J’avais des ailes. De toutes petites ailes. À peine naissantes sur mes omoplates. Deux petites ailes
J’avais beau essayer de ne pas y prêter attention. Sous ma chemise elles s’agitaient. S’impatientaient. Se hérissaient parfois. Mais allez donc discipliner des ailes ! Surtout lorsque, comme moi, elles étouffaient sous l’uniforme de collégienne. Pourtant il fallait bien tenir le coup jusqu’à la fin de l’année scolaire. Mais quand aux premiers beaux jours de juin dans un sursaut d’impatience elles me faisaient savoir que c’était trop leur demander, j’usais alors de subterfuges pour me retrouver seule avec elles. Une quinte de toux soudaine. Un urgent besoin d’aller au petit coin. Et sitôt refermée la porte de la classe, il me suffisait de me tourner vers elles et de leur chuchoter quelques mots rassurants.
Et je comptais les jours.
« Encore une semaine avant les grandes vacances… Trois jours… Deux jours… Courage, on y est presque ! »
Au solstice d’été, de retour dans mon petit village en bordure de la mer, mes ailes et moi étions enfin prêtes. Du moins je le croyais. Et là, chaque matin sur la plage, à l’heure où le jour vient au monde, pieds nus dans le sable, les plumes hérissées sous mon chemisier, les bras grand ouverts à en vouloir embrasser l’horizon, je courrais, courrais, courrais dans l’espoir de voir enfin se déployer mes ailes.
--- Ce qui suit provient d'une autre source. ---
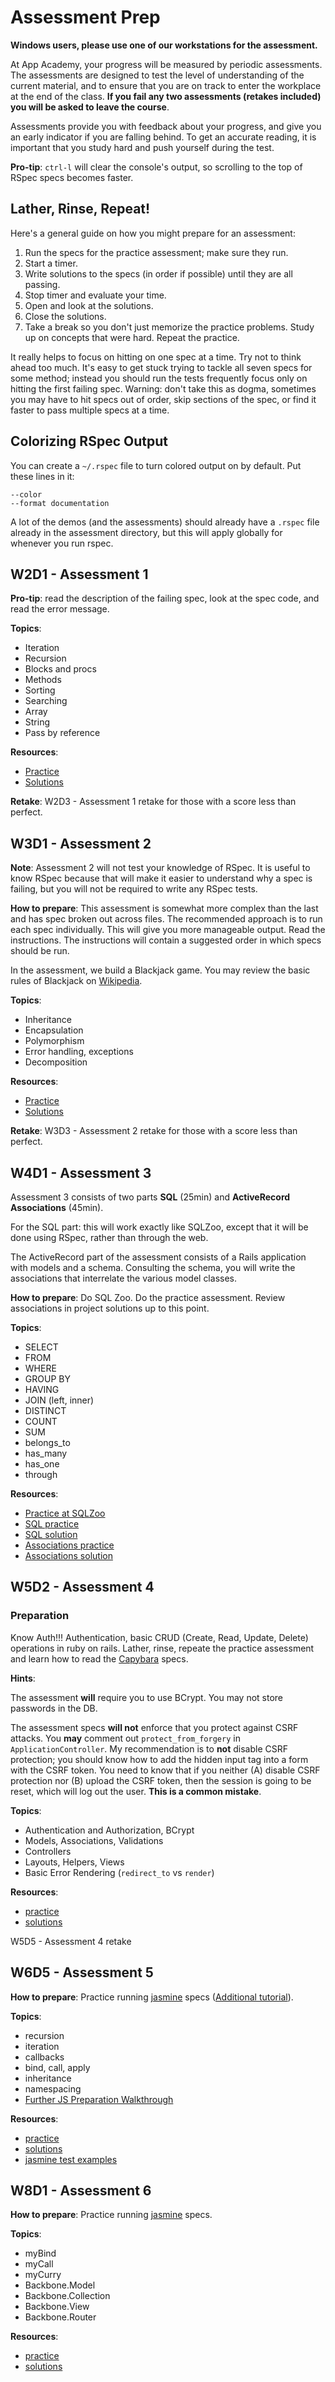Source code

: # Assessment Prep

**Windows users, please use one of our workstations for the
assessment.**

At App Academy, your progress will be measured by periodic
assessments. The assessments are designed to test the level of
understanding of the current material, and to ensure that you are on
track to enter the workplace at the end of the class. **If you fail
any two assessments (retakes included) you will be asked to leave the
course**.

Assessments provide you with feedback about your progress, and give
you an early indicator if you are falling behind. To get an accurate
reading, it is important that you study hard and push yourself during
the test.

**Pro-tip**: `ctrl-l` will clear the console's output, so
scrolling to the top of RSpec specs becomes faster.

## Lather, Rinse, Repeat!

Here's a general guide on how you might prepare for an assessment:

1. Run the specs for the practice assessment; make sure they run.
2. Start a timer.
3. Write solutions to the specs (in order if possible) until they are
   all passing.
4. Stop timer and evaluate your time.
5. Open and look at the solutions.
6. Close the solutions.
7. Take a break so you don't just memorize the practice
   problems. Study up on concepts that were hard. Repeat the practice.

It really helps to focus on hitting on one spec at a time. Try not to
think ahead too much. It's easy to get stuck trying to tackle all
seven specs for some method; instead you should run the tests
frequently focus only on hitting the first failing spec. Warning:
don't take this as dogma, sometimes you may have to hit specs out of
order, skip sections of the spec, or find it faster to pass multiple
specs at a time.

## Colorizing RSpec Output

You can create a `~/.rspec` file to turn colored output on by
default. Put these lines in it:

```
--color
--format documentation
```

A lot of the demos (and the assessments) should already have a
`.rspec` file already in the assessment directory, but this will apply
globally for whenever you run rspec.

## W2D1 - Assessment 1

**Pro-tip**: read the description of the failing spec, look at the
spec code, and read the error message.

**Topics**:

* Iteration
* Recursion
* Blocks and procs
* Methods
* Sorting
* Searching
* Array
* String
* Pass by reference

**Resources**:

* [Practice][a1]
* [Solutions][a1-soln]

[a1]: ./a01-practice
[a1-soln]: ./a01-practice-soln

**Retake**: W2D3 - Assessment 1 retake for those with a score less 
than perfect.

## W3D1 - Assessment 2

**Note**: Assessment 2 will not test your knowledge of RSpec. It is
useful to know RSpec because that will make it easier to understand
why a spec is failing, but you will not be required to write any RSpec
tests.

**How to prepare**: This assessment is somewhat more complex than the
last and has spec broken out across files. The recommended approach is
to run each spec individually. This will give you more manageable
output. Read the instructions. The instructions will contain a
suggested order in which specs should be run.

In the assessment, we build a Blackjack game. You may review the basic
rules of Blackjack on [Wikipedia][wiki-blackjack].

[wiki-blackjack]: http://en.wikipedia.org/wiki/Blackjack

**Topics**:

* Inheritance
* Encapsulation
* Polymorphism
* Error handling, exceptions
* Decomposition

**Resources**:

* [Practice][a2]
* [Solutions][a2-soln]

[a2]: ./a02-practice
[a2-soln]: ./a02-practice-soln

**Retake**: W3D3 - Assessment 2 retake for those with a score less 
than perfect.

## W4D1 - Assessment 3

Assessment 3 consists of two parts **SQL** (25min) and **ActiveRecord
Associations** (45min).

For the SQL part: this will work exactly like SQLZoo, except that
it will be done using RSpec, rather than through the web.

The ActiveRecord part of the assessment consists of a Rails
application with models and a schema. Consulting the schema, you will
write the associations that interrelate the various model classes.

**How to prepare**: Do SQL Zoo. Do the practice assessment. Review
associations in project solutions up to this point.

**Topics**:

* SELECT
* FROM
* WHERE
* GROUP BY
* HAVING
* JOIN (left, inner)
* DISTINCT
* COUNT
* SUM
* belongs_to
* has_many
* has_one
* through

**Resources**:

* [Practice at SQLZoo][sql-zoo]
* [SQL practice][a3-sql]
* [SQL solution][a3-sql-soln]
* [Associations practice][a3-assoc]
* [Associations solution][a3-assoc-soln]

## W5D2 - Assessment 4

### Preparation

Know Auth!!! Authentication, basic CRUD (Create, Read, Update, Delete)
operations in ruby on rails. Lather, rinse, repeate the practice
assessment and learn how to read the [Capybara][capybara] specs.

**Hints**:

The assessment **will** require you to use BCrypt. You may not store
passwords in the DB.

The assessment specs **will not** enforce that you protect against
CSRF attacks. You **may** comment out `protect_from_forgery` in
`ApplicationController`. My recommendation is to **not** disable CSRF
protection; you should know how to add the hidden input tag into a
form with the CSRF token. You need to know that if you neither (A)
disable CSRF protection nor (B) upload the CSRF token, then the
session is going to be reset, which will log out the user.  **This is
a common mistake**.

**Topics**:

* Authentication and Authorization, BCrypt
* Models, Associations, Validations
* Controllers
* Layouts, Helpers, Views
* Basic Error Rendering (`redirect_to` vs `render`)

**Resources**:

* [practice][a4]
* [solutions][a4-soln]

W5D5 - Assessment 4 retake

[capybara]: https://github.com/jnicklas/capybara

## W6D5 - Assessment 5

**How to prepare**: Practice running [jasmine][jasmine-github] specs
([Additional tutorial][jasmine-tutorial]).

**Topics**:

* recursion
* iteration
* callbacks
* bind, call, apply
* inheritance
* namespacing
* [Further JS Preparation Walkthrough](./js-readme.md)

**Resources**:

* [practice][a5]
* [solutions][a5-soln]
* [jasmine test examples][a5-ex]

[jasmine-tutorial]: http://evanhahn.com/how-do-i-jasmine/
[jasmine-github]: http://pivotal.github.io/jasmine/

## W8D1 - Assessment 6

**How to prepare**: Practice running [jasmine][jasmine-github] specs.

**Topics**:
*  myBind
*  myCall
*  myCurry
*  Backbone.Model
*  Backbone.Collection
*  Backbone.View
*  Backbone.Router

**Resources**:

* [practice][a6]
* [solutions][a6-soln]

[a3-sql]: ./a03-practice-sql
[a3-sql-soln]: ./a03-practice-sql-soln
[a3-assoc]: ./a03-practice-assoc
[a3-assoc-soln]: ./a03-practice-assoc-soln
[sql-zoo]: http://sqlzoo.net/wiki/Main_Page
[a4]: ./a04-practice
[a4-soln]: ./a04-practice-soln
[a5-ex]: ./a05-examples
[a5]: ./a05-practice
[a5-soln]: ./a05-practice-soln
[a6]: ./a06-practice
[a6-soln]: ./a06-practice-soln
Je courrais, courrais, courrais pour m’arrêter à bout de course, pour m’arrêter à bout de souffle, déçue…
Et moi, seule parmi les oiseaux, le regard tourné vers la mer, je me surprenais à rêver du jour où je volerais enfin jusqu’à ce phare au bout de l’île, par-delà les reflets aveuglants du soleil sur les eaux.
Et je comptais les jours.
« Combien de jours encore avant la première envolée ? Deux jours ? Trois jours ? Une semaine ? Un mois peut-être ? Et si un seul été ne suffisait pas à mes ailes pour atteindre leur pleine envergure ? »
Tant de questions que je gardais pour moi.
Et moi, seule parmi les oiseaux… Mais bientôt dans la nuit il n’y eut plus d’oiseaux.
J’avais des ailes. Je ne les ai plus. Un beau matin j’eus beau palper mes omoplates où la veille encore elles s’agitaient fébriles. Ce matin-là, il ne restait plus rien. Ni plaie béante ni cicatrice. Sur mes omoplates, plus rien.